This Audit Committee Charter was adopted by the Board of Directors (the “Board”) of RBC Bearings Incorporated (the “Company”) on June 13, 2005 and replaces any charter previously used by this committee.
The Audit Committee (the “Committee”) assists the Board in its oversight responsibilities relating to financial matters including:
(i) the integrity of the Company’s financial statements;
(ii) the independent auditor’s qualifications and independence;
(iii) the performance of the Company’s internal audit function and independent auditors;
(iv) the Company’s compliance with legal and regulatory requirements; and
(v) the preparation of an audit committee report as required by the Securities and Exchange Commission (the “SEC”) to be included in the Company’s annual proxy statement.
In discharging its responsibilities, the Committee is not itself responsible for the planning or conduct of audits, or for any determination that the Company’s financial statements and disclosures are complete and accurate or are in accordance with generally accepted accounting principles and applicable rules and regulations. This is the responsibility of the Company’s management, internal auditor (or others responsible for the internal audit function, including contracted non-employee or audit or accounting firms engaged to provide internal audit services (the “internal auditor”)) and the Company’s independent auditor.
The Committee shall be comprised of three directors. The members and the Chair of the Committee shall be appointed by the full Board on an annual basis and may be re-appointed or replaced at the Board’s discretion at any time.
Each committee member shall be financially literate, as determined by the Board in their business judgment, or must become financially literate within a reasonable period of time after his or her appointment to the committee. At least one member of the Committee shall have accounting or related financial management expertise, as determined by the Board in its business judgment. In addition, at least one member of the Committee shall be an “audit committee financial expert” as defined by the SEC or the Company shall disclose in its periodic reports required pursuant to the Securities Exchange Act of 1934 (the “Exchange Act”) the reasons why at least one member of the Committee is not an “audit committee financial expert.” If the Board has determined that a member of the Committee is an audit committee financial expert, it may presume that such member has accounting or related financial management expertise.
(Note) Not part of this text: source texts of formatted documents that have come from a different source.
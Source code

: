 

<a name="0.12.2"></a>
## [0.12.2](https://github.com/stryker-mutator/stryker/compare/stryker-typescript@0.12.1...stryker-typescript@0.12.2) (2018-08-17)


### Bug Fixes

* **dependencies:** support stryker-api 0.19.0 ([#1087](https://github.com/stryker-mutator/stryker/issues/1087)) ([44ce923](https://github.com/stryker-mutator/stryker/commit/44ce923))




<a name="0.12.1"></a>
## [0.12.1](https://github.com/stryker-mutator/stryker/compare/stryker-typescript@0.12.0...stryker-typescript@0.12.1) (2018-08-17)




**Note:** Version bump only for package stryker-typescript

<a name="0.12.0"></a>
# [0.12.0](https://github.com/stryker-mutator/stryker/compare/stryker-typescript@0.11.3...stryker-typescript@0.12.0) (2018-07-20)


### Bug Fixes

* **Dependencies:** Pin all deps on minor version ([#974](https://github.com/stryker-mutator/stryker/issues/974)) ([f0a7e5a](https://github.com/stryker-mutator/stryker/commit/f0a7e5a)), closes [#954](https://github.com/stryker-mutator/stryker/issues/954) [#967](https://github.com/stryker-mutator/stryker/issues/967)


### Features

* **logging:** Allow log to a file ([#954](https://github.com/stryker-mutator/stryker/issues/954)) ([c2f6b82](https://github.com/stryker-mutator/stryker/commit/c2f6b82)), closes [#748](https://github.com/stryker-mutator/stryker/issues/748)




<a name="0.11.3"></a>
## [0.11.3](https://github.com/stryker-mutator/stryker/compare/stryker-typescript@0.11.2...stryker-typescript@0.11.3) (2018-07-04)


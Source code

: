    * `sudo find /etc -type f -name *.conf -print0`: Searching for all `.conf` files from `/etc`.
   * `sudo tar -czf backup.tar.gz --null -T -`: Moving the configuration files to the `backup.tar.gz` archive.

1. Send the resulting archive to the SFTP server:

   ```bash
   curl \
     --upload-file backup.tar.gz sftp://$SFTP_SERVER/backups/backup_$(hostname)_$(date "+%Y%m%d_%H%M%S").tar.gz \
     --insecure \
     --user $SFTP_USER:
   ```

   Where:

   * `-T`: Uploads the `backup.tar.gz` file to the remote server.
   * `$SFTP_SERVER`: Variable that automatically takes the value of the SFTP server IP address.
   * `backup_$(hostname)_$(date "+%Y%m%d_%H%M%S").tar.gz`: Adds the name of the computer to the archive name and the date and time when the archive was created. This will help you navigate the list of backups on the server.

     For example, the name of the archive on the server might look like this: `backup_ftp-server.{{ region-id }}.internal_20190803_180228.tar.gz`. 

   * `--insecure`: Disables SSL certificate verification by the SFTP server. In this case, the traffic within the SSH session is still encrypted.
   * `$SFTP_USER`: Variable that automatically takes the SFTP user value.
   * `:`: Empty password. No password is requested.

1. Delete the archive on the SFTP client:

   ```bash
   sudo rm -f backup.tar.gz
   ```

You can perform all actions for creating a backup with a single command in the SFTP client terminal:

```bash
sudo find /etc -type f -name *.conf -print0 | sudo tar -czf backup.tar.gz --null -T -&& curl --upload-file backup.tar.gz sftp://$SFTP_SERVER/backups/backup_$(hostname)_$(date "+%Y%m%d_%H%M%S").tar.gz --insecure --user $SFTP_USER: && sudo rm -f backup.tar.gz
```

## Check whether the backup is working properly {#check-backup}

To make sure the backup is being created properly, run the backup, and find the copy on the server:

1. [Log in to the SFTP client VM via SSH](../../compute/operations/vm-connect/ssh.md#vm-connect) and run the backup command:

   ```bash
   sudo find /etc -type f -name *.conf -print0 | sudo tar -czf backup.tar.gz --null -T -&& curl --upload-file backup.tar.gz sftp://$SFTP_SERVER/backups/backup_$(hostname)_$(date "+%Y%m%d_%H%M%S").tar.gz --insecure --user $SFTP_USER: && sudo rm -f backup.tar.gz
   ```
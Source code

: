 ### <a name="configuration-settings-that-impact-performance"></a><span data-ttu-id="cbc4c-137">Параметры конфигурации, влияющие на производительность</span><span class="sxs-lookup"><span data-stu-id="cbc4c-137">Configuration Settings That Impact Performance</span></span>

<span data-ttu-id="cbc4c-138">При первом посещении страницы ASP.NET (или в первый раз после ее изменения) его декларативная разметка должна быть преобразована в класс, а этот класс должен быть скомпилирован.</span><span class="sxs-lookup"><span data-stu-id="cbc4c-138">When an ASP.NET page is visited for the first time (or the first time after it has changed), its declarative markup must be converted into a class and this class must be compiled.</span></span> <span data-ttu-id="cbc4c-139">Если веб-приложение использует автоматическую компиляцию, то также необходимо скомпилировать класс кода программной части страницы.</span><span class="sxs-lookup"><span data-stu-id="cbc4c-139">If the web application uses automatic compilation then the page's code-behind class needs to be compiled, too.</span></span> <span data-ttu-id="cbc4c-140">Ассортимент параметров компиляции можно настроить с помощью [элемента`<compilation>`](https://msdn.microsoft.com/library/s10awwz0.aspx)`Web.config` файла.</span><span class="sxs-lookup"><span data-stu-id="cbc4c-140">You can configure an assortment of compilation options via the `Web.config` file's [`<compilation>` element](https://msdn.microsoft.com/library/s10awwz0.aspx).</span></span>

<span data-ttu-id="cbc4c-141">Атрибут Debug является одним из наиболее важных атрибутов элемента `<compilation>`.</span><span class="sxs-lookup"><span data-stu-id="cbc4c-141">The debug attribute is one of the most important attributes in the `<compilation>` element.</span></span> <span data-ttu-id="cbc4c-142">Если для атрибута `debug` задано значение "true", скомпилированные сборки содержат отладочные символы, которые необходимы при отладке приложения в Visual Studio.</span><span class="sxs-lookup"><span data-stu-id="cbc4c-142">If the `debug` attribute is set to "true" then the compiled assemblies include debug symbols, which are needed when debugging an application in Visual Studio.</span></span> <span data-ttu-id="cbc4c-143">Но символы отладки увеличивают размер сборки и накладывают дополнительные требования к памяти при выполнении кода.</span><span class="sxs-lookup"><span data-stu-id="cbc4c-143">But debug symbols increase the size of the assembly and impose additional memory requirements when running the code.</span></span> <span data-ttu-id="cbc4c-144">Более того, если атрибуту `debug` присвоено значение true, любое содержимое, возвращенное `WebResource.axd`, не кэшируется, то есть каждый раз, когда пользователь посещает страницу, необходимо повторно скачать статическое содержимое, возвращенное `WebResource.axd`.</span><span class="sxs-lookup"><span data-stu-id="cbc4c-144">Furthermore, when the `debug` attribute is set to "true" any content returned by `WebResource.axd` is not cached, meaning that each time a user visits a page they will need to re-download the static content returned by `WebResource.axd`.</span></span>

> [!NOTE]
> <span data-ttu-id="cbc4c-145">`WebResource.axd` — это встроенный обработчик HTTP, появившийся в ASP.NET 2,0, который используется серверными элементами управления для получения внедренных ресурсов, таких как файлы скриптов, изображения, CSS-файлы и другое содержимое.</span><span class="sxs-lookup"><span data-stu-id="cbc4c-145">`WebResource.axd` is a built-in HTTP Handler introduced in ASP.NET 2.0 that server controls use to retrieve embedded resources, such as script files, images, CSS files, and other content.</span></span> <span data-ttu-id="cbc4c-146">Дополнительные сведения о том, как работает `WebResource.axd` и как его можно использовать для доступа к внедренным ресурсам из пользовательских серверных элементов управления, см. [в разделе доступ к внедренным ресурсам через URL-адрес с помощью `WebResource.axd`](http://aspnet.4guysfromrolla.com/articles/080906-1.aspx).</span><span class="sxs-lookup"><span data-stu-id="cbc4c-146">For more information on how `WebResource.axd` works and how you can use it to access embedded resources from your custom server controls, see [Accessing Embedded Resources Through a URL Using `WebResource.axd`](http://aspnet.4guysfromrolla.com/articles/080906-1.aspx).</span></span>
Each Committee member shall satisfy the independence requirements of the NASDAQ rules unless the Company wishes to avail itself of any applicable exemption allowed under such rules and regulations. The Company shall make any required disclosures relating to the use of any such exemptions.
No Committee member may serve on the audit committee of more than three public companies unless the Board has determined that such simultaneous service would not impair the ability of such member to effectively serve on the Committee as such determination is disclosed in the Company’s annual proxy statement.
The Chair of the Committee shall be responsible for calling meetings of the Committee, developing the meeting agenda, providing pre-reading materials to Committee members relative to agenda items and chairing the meetings.
The Committee shall meet at least four times a year. Meetings may be in person or by conference call. A majority of the Committee members must be in attendance for a quorum. The Committee may also act by unanimous written consent. The Committee shall make regular reports to the Board on the Committee’s activities.
The Committee shall meet periodically with management, the internal auditor and the independent auditor in separate executive sessions.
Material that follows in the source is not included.